Why wouldn't you be "allowed to take the limit of r"? Since r measures the distance from (0,0) converting to polar coordinates changes a problem with two variable (x and y) going to 0 to a problem with only one (r) going to 0. As long as the result does NOT depend on θ, it is the limit. If the result does depend on &theta, then the limit does not exist.
 
  • #6
HallsofIvy said:
Why wouldn't you be "allowed to take the limit of r"? Since r measures the distance from (0,0) converting to polar coordinates changes a problem with two variable (x and y) going to 0 to a problem with only one (r) going to 0. As long as the result does NOT depend on θ, it is the limit.
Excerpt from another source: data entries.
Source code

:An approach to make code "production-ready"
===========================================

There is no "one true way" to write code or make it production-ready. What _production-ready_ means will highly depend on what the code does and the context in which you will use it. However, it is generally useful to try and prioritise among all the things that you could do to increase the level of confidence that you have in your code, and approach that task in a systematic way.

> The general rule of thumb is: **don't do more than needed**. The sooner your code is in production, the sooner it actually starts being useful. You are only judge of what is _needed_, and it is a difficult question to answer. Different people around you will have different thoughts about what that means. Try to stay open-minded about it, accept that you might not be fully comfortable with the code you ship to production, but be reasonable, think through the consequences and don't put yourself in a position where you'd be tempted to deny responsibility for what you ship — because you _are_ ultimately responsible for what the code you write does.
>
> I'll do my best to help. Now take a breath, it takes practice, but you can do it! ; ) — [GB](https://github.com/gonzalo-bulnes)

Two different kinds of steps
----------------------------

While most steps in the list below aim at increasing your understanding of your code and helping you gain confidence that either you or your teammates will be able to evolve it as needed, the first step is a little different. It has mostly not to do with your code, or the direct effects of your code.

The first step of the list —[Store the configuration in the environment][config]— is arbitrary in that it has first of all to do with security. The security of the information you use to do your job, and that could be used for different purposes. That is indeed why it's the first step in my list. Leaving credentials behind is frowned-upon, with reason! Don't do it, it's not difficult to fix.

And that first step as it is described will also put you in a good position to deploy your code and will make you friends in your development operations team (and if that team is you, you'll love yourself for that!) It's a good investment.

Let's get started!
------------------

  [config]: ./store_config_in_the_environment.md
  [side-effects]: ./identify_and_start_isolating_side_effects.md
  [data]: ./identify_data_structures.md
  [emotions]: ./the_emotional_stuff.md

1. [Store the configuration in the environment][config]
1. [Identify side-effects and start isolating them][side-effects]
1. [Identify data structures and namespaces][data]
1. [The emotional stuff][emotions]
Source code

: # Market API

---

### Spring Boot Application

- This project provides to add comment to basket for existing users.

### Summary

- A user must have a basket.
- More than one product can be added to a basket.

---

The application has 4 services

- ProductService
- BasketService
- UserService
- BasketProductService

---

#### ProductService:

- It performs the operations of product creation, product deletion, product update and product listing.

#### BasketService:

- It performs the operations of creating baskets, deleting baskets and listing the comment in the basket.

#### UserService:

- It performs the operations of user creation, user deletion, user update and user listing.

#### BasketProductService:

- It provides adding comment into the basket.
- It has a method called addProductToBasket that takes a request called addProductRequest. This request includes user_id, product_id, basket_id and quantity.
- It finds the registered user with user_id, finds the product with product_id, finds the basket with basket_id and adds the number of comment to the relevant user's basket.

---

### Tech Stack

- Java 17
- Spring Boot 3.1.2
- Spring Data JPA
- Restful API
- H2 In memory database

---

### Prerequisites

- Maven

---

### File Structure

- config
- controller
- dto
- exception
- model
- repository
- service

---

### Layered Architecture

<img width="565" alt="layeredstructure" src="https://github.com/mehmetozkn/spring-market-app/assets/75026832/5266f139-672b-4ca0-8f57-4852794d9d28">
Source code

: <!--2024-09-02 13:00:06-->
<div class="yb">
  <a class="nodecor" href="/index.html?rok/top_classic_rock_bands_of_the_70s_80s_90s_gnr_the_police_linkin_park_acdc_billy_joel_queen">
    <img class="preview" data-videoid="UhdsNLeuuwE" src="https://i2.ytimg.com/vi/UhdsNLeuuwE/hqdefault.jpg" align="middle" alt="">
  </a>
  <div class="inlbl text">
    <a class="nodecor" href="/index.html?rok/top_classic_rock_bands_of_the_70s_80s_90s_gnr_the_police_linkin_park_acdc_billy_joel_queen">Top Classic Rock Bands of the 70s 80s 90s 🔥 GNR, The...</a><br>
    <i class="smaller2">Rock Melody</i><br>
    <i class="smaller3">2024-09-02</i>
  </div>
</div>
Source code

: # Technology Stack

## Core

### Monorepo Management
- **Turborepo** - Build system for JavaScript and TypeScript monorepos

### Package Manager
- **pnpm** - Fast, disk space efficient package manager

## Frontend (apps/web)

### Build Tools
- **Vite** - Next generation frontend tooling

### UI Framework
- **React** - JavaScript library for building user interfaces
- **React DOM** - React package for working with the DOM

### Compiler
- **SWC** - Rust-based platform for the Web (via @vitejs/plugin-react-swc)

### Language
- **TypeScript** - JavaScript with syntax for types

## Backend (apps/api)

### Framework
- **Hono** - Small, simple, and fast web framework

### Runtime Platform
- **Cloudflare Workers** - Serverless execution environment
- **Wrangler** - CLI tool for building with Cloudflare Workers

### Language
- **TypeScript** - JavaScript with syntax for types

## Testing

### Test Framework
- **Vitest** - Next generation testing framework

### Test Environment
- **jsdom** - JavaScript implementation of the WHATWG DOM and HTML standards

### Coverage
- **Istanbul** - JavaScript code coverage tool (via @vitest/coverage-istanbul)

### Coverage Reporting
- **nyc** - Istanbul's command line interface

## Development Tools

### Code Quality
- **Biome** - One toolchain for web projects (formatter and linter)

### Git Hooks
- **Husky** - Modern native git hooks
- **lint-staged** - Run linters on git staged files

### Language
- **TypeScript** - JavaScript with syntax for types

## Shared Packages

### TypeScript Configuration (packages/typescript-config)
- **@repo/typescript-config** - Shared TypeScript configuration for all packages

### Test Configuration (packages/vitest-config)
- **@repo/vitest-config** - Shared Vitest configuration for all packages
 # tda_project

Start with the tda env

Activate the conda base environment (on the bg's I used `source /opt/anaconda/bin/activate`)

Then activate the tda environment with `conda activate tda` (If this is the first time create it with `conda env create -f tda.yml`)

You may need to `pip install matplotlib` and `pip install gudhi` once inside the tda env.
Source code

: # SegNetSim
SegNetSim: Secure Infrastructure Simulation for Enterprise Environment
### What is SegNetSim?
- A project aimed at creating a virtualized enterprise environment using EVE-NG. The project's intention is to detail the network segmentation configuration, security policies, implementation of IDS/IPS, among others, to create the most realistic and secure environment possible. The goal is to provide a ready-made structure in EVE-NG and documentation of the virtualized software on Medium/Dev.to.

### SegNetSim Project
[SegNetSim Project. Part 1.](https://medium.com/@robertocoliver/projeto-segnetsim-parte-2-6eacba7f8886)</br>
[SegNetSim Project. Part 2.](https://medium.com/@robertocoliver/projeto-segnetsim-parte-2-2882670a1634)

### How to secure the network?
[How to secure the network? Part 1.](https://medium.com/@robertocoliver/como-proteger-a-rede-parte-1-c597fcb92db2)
If the result does depend on &theta, then the limit does not exist.


i learned something myself from this thread, i wasnt sure what happened when the limit depended on theta but now i do. thanks for the extra info hallsofivy
 
  • #7
Halls I think you might be falling for a classic fallacy. Consider the function [tex]r/\theta[/tex] where [tex]0 < \theta \le 2\pi[/tex]. So [tex] \theta [/tex] never equals 0 and for each theta the limit is 0 as r approaches 0. But what is the actual definition of limit. For each epsilon there is a delta such that if (x,y) is with delta of (0,0) then f(x,y)<epsilon. So in this case we are saying that there is a delta>0 such that if r<delta then f(x,y)<1. But no matter how small delta is there is always a theta that is smaller than delta/2 so [tex]\delta/2\theta > 1[/tex]. So there is no limit.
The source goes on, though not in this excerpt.